Ken, the Twinkie was terrible, but the Choco-Dile was a taste of industrially produced bliss. Still, you're probably right in that it's never very healthy to eat something that was extruded from a tube as part of the baking process.

SuperMargie (#1,263)

Twinkies are the Rasputin of the junk food world. They will just not die. On the other hand, I am now plotting a way to leave work to get down to Chicago and Lake to buy some Choco Roles RIGHT NOW. (Remind me some slow night to go on a drunken rant about my love for all things Marinela.)

This is all just a leveraging ploy. I mean he'll probably sell but it's definitely a gambit to make sentimental idiots feel anti-union. Little do they realize sentimental idiots can't follow a chain that far.

Tastykake and Drake's are still both around so the only people other than the workers who will suffer will be 1980s comedians.

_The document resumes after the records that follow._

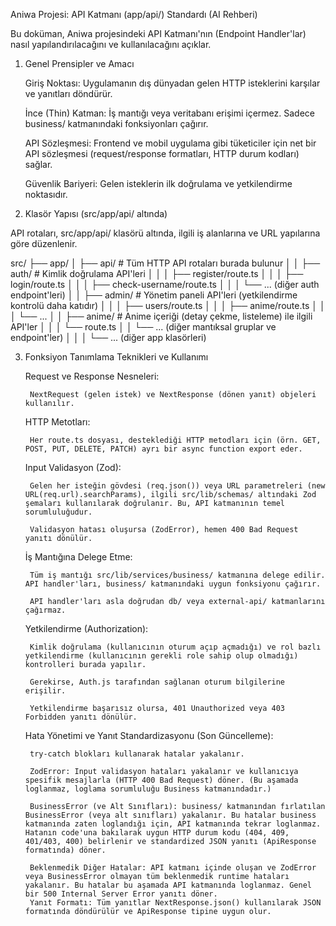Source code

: Aniwa Projesi: API Katmanı (app/api/) Standardı (AI Rehberi)

Bu doküman, Aniwa projesindeki API Katmanı'nın (Endpoint Handler'lar) nasıl yapılandırılacağını ve kullanılacağını açıklar.

1. Genel Prensipler ve Amacı

    Giriş Noktası: Uygulamanın dış dünyadan gelen HTTP isteklerini karşılar ve yanıtları döndürür.

    İnce (Thin) Katman: İş mantığı veya veritabanı erişimi içermez. Sadece business/ katmanındaki fonksiyonları çağırır.

    API Sözleşmesi: Frontend ve mobil uygulama gibi tüketiciler için net bir API sözleşmesi (request/response formatları, HTTP durum kodları) sağlar.

    Güvenlik Bariyeri: Gelen isteklerin ilk doğrulama ve yetkilendirme noktasıdır.

2. Klasör Yapısı (src/app/api/ altında)

API rotaları, src/app/api/ klasörü altında, ilgili iş alanlarına ve URL yapılarına göre düzenlenir.

src/
├── app/
│   ├── api/                  # Tüm HTTP API rotaları burada bulunur
│   │   ├── auth/             # Kimlik doğrulama API'leri
│   │   │   ├── register/route.ts
│   │   │   ├── login/route.ts
│   │   │   ├── check-username/route.ts
│   │   │   └── ... (diğer auth endpoint'leri)
│   │   ├── admin/            # Yönetim paneli API'leri (yetkilendirme kontrolü daha katıdır)
│   │   │   ├── users/route.ts
│   │   │   ├── anime/route.ts
│   │   │   └── ...
│   │   ├── anime/            # Anime içeriği (detay çekme, listeleme) ile ilgili API'ler
│   │   │   └── route.ts
│   │   └── ... (diğer mantıksal gruplar ve endpoint'ler)
│   │
│   └── ... (diğer app klasörleri)

3. Fonksiyon Tanımlama Teknikleri ve Kullanımı

    Request ve Response Nesneleri:

        NextRequest (gelen istek) ve NextResponse (dönen yanıt) objeleri kullanılır.

    HTTP Metotları:

        Her route.ts dosyası, desteklediği HTTP metodları için (örn. GET, POST, PUT, DELETE, PATCH) ayrı bir async function export eder.

    Input Validasyon (Zod):

        Gelen her isteğin gövdesi (req.json()) veya URL parametreleri (new URL(req.url).searchParams), ilgili src/lib/schemas/ altındaki Zod şemaları kullanılarak doğrulanır. Bu, API katmanının temel sorumluluğudur.

        Validasyon hatası oluşursa (ZodError), hemen 400 Bad Request yanıtı dönülür.

    İş Mantığına Delege Etme:

        Tüm iş mantığı src/lib/services/business/ katmanına delege edilir. API handler'ları, business/ katmanındaki uygun fonksiyonu çağırır.

        API handler'ları asla doğrudan db/ veya external-api/ katmanlarını çağırmaz.

    Yetkilendirme (Authorization):

        Kimlik doğrulama (kullanıcının oturum açıp açmadığı) ve rol bazlı yetkilendirme (kullanıcının gerekli role sahip olup olmadığı) kontrolleri burada yapılır.

        Gerekirse, Auth.js tarafından sağlanan oturum bilgilerine erişilir.

        Yetkilendirme başarısız olursa, 401 Unauthorized veya 403 Forbidden yanıtı dönülür.

    Hata Yönetimi ve Yanıt Standardizasyonu (Son Güncelleme):

        try-catch blokları kullanarak hatalar yakalanır.

        ZodError: Input validasyon hataları yakalanır ve kullanıcıya spesifik mesajlarla (HTTP 400 Bad Request) döner. (Bu aşamada loglanmaz, loglama sorumluluğu Business katmanındadır.)

        BusinessError (ve Alt Sınıfları): business/ katmanından fırlatılan BusinessError (veya alt sınıfları) yakalanır. Bu hatalar business katmanında zaten loglandığı için, API katmanında tekrar loglanmaz. Hatanın code'una bakılarak uygun HTTP durum kodu (404, 409, 401/403, 400) belirlenir ve standardized JSON yanıtı (ApiResponse formatında) döner.

        Beklenmedik Diğer Hatalar: API katmanı içinde oluşan ve ZodError veya BusinessError olmayan tüm beklenmedik runtime hataları yakalanır. Bu hatalar bu aşamada API katmanında loglanmaz. Genel bir 500 Internal Server Error yanıtı döner.
        Yanıt Formatı: Tüm yanıtlar NextResponse.json() kullanılarak JSON formatında döndürülür ve ApiResponse tipine uygun olur.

Without the Twinkie, what are we going to use to compare the relative growth in the amount of psychokinetic energy in the New York area?

Just wanna point out, Harvey Milk wasn't killed for being gay, he really wasn't a martyr, not that it makes his death any more acceptable but we don't need to start making martyrs where there are none

I also think it is funny people are so paranoid about Twinkies not being made, any big brand like that will be sold in liquidation like Mothers Cookies a few years back.